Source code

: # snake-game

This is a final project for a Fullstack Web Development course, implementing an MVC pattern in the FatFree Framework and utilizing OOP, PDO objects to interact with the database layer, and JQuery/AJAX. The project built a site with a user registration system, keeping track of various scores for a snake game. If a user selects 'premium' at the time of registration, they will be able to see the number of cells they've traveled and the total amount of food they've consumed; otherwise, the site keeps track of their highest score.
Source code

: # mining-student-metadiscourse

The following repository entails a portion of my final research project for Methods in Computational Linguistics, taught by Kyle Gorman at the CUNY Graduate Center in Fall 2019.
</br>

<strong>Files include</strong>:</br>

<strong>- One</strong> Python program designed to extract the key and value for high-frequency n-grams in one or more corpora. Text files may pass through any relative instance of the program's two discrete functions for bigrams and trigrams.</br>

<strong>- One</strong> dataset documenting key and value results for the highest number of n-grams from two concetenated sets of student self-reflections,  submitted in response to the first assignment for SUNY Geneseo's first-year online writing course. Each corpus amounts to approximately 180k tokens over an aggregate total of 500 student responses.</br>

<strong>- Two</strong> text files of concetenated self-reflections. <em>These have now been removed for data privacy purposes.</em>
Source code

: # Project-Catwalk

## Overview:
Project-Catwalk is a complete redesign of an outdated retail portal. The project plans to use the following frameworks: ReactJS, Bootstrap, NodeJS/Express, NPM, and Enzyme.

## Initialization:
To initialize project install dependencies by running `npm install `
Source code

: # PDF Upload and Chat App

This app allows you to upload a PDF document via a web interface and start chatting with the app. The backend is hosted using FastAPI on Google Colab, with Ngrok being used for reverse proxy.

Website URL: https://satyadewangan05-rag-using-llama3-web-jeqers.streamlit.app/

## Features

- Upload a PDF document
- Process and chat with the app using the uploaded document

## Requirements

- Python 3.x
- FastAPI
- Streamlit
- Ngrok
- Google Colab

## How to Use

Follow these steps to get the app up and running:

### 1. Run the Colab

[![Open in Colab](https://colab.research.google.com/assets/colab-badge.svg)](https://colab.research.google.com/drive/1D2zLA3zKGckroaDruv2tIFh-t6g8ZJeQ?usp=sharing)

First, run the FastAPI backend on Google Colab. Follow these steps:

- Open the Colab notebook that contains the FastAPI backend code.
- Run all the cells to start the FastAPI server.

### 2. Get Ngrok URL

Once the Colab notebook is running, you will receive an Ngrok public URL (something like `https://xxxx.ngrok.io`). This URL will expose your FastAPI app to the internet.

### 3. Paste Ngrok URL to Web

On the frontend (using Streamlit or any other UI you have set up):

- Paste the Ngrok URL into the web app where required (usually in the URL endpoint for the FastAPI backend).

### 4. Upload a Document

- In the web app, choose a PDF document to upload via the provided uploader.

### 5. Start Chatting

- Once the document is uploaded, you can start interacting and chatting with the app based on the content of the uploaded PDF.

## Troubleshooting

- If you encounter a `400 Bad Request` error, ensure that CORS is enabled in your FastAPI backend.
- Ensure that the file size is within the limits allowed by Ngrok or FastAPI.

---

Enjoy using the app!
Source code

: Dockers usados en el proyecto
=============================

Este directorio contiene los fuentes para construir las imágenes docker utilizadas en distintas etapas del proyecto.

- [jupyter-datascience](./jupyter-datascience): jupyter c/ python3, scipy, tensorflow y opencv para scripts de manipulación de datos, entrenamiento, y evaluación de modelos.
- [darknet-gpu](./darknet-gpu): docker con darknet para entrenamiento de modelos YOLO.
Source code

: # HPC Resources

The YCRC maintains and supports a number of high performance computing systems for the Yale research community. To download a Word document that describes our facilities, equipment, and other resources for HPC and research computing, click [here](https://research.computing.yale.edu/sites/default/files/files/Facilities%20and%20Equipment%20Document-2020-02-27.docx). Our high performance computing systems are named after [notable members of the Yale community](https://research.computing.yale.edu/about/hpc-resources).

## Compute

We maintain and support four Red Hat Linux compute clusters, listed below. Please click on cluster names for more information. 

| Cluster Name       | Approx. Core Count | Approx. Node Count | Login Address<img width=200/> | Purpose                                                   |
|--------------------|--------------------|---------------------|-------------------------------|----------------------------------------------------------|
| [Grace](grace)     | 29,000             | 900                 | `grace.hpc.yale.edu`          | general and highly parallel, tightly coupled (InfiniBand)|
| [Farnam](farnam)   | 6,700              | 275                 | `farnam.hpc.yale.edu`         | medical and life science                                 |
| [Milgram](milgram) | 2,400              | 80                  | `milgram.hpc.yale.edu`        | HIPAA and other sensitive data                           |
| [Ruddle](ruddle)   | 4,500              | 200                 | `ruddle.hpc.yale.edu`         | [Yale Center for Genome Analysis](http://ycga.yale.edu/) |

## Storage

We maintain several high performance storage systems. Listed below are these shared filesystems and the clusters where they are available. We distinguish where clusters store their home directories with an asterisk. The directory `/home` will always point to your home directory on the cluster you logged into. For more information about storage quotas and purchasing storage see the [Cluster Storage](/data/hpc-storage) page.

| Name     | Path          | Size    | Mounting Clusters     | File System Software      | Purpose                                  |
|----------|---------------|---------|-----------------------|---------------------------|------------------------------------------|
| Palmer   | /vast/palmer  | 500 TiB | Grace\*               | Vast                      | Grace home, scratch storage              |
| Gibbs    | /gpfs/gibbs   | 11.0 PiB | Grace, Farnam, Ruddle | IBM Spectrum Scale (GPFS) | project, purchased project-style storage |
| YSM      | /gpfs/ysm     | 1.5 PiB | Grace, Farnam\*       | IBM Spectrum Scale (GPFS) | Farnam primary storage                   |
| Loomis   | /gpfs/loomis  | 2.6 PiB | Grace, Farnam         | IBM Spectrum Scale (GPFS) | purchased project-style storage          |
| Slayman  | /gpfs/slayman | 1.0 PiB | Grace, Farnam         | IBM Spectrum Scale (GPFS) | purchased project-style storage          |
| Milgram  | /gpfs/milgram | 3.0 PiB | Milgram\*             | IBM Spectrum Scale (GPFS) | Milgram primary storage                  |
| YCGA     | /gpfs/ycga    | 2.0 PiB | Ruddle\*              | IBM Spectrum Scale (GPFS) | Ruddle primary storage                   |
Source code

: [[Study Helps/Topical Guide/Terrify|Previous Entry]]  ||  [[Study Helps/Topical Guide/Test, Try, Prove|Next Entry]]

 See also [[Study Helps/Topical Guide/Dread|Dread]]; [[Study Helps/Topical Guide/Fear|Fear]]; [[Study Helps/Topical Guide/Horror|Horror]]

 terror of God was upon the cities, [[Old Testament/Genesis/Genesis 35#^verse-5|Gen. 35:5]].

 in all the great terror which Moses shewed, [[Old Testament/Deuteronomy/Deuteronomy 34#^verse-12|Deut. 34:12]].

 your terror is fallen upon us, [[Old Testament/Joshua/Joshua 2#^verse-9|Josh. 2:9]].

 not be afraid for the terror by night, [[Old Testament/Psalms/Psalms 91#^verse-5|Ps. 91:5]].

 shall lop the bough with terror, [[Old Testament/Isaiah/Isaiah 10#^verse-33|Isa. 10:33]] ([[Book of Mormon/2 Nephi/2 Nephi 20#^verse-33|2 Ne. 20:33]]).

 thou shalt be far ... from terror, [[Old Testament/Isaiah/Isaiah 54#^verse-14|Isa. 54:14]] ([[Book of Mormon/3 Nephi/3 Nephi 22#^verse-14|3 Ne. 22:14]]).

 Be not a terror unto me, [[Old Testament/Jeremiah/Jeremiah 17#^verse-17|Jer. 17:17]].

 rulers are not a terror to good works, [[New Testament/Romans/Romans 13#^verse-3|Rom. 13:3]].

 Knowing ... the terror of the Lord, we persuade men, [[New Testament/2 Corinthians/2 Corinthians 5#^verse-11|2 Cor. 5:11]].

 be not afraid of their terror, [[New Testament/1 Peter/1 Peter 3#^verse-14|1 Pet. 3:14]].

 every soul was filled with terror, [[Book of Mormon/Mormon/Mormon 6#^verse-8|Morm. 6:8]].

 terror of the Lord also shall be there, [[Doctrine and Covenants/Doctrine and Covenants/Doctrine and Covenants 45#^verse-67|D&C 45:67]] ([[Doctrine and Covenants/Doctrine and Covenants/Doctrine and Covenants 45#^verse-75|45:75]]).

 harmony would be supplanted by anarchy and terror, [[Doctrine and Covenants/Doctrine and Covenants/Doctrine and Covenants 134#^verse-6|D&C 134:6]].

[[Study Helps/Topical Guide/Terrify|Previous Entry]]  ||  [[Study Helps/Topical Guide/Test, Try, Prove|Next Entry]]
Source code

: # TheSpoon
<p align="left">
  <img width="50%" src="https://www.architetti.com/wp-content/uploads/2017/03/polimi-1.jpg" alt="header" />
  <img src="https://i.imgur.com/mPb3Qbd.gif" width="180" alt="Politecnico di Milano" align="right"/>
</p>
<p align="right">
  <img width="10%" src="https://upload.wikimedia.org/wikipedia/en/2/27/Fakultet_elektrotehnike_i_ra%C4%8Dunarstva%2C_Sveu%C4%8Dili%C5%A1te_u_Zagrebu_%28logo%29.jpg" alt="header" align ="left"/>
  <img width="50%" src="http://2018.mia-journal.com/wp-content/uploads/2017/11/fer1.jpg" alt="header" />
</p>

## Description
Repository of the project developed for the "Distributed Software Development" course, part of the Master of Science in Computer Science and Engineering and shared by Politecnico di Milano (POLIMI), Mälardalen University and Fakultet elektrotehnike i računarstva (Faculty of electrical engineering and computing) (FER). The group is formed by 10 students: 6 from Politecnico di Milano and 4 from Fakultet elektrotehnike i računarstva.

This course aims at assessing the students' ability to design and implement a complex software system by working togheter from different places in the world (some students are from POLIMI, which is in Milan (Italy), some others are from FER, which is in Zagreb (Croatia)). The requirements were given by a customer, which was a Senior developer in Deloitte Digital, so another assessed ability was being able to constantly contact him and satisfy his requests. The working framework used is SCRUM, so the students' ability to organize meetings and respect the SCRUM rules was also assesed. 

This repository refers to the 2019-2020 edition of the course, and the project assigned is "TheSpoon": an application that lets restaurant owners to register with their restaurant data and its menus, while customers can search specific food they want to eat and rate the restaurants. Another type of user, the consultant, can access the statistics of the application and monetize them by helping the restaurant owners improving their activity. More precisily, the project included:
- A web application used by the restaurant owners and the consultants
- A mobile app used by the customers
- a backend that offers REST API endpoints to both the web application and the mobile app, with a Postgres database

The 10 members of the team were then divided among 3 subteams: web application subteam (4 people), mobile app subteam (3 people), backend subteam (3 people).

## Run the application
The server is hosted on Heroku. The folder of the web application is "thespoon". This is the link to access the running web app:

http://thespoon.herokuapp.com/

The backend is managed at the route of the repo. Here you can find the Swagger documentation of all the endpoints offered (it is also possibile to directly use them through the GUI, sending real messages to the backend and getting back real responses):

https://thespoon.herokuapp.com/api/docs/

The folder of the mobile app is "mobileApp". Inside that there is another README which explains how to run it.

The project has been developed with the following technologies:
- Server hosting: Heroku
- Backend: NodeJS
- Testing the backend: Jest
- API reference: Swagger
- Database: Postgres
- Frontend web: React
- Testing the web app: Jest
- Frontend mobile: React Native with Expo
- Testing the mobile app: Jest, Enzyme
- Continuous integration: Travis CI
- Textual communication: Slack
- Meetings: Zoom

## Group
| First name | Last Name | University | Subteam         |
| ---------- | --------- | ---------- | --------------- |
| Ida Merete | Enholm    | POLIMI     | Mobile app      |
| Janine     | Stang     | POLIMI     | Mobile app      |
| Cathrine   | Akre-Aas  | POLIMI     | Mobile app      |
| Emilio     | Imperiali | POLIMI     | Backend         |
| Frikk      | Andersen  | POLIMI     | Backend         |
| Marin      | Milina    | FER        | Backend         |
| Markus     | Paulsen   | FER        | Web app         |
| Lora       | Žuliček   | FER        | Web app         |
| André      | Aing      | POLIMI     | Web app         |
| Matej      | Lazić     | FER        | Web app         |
○ ○ ○ ○
The string "home" appears on some lines of the data above; report how many such lines there are, as a bare number.

Result of the exercise:
2